[Stored data]
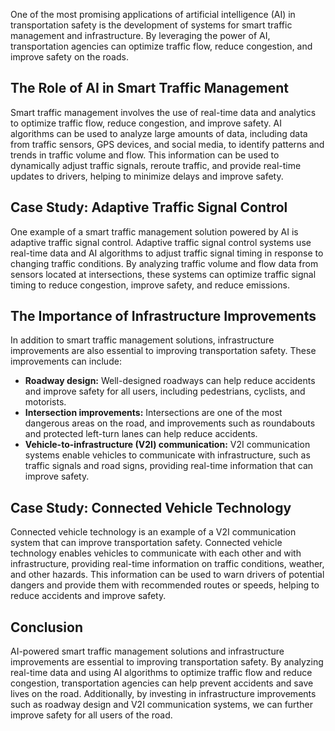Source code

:
One of the most promising applications of artificial intelligence (AI) in transportation safety is the development of systems for smart traffic management and infrastructure. By leveraging the power of AI, transportation agencies can optimize traffic flow, reduce congestion, and improve safety on the roads.

The Role of AI in Smart Traffic Management
------------------------------------------

Smart traffic management involves the use of real-time data and analytics to optimize traffic flow, reduce congestion, and improve safety. AI algorithms can be used to analyze large amounts of data, including data from traffic sensors, GPS devices, and social media, to identify patterns and trends in traffic volume and flow. This information can be used to dynamically adjust traffic signals, reroute traffic, and provide real-time updates to drivers, helping to minimize delays and improve safety.

Case Study: Adaptive Traffic Signal Control
-------------------------------------------

One example of a smart traffic management solution powered by AI is adaptive traffic signal control. Adaptive traffic signal control systems use real-time data and AI algorithms to adjust traffic signal timing in response to changing traffic conditions. By analyzing traffic volume and flow data from sensors located at intersections, these systems can optimize traffic signal timing to reduce congestion, improve safety, and reduce emissions.

The Importance of Infrastructure Improvements
---------------------------------------------

In addition to smart traffic management solutions, infrastructure improvements are also essential to improving transportation safety. These improvements can include:

* **Roadway design:** Well-designed roadways can help reduce accidents and improve safety for all users, including pedestrians, cyclists, and motorists.
* **Intersection improvements:** Intersections are one of the most dangerous areas on the road, and improvements such as roundabouts and protected left-turn lanes can help reduce accidents.
* **Vehicle-to-infrastructure (V2I) communication:** V2I communication systems enable vehicles to communicate with infrastructure, such as traffic signals and road signs, providing real-time information that can improve safety.

Case Study: Connected Vehicle Technology
----------------------------------------

Connected vehicle technology is an example of a V2I communication system that can improve transportation safety. Connected vehicle technology enables vehicles to communicate with each other and with infrastructure, providing real-time information on traffic conditions, weather, and other hazards. This information can be used to warn drivers of potential dangers and provide them with recommended routes or speeds, helping to reduce accidents and improve safety.

Conclusion
----------

AI-powered smart traffic management solutions and infrastructure improvements are essential to improving transportation safety. By analyzing real-time data and using AI algorithms to optimize traffic flow and reduce congestion, transportation agencies can help prevent accidents and save lives on the road. Additionally, by investing in infrastructure improvements such as roadway design and V2I communication systems, we can further improve safety for all users of the road.
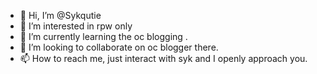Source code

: - 👋 Hi, I’m @Sykqutie
- 👀 I’m interested in rpw only
- 🌱 I’m currently learning the oc blogging .
- 💞️ I’m looking to collaborate on oc blogger there.
- 📫 How to reach me, just interact with syk and I openly approach you.

<!---
Sykqutie/Sykqutie is a ✨ special ✨ repository because its `README.md` (this file) appears on your GitHub profile.
You can click the Preview link to take a look at your changes.
--->
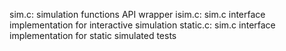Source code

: sim.c: simulation functions API wrapper
isim.c: sim.c interface implementation for interactive simulation
static.c: sim.c interface implementation for static simulated tests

* Goal of the exercise:
Copy out the lines of the data where the word "Adaptive" can be found.

* Solved exercise:
Case Study: Adaptive Traffic Signal Control
One example of a smart traffic management solution powered by AI is adaptive traffic signal control. Adaptive traffic signal control systems use real-time data and AI algorithms to adjust traffic signal timing in response to changing traffic conditions. By analyzing traffic volume and flow data from sensors located at intersections, these systems can optimize traffic signal timing to reduce congestion, improve safety, and reduce emissions.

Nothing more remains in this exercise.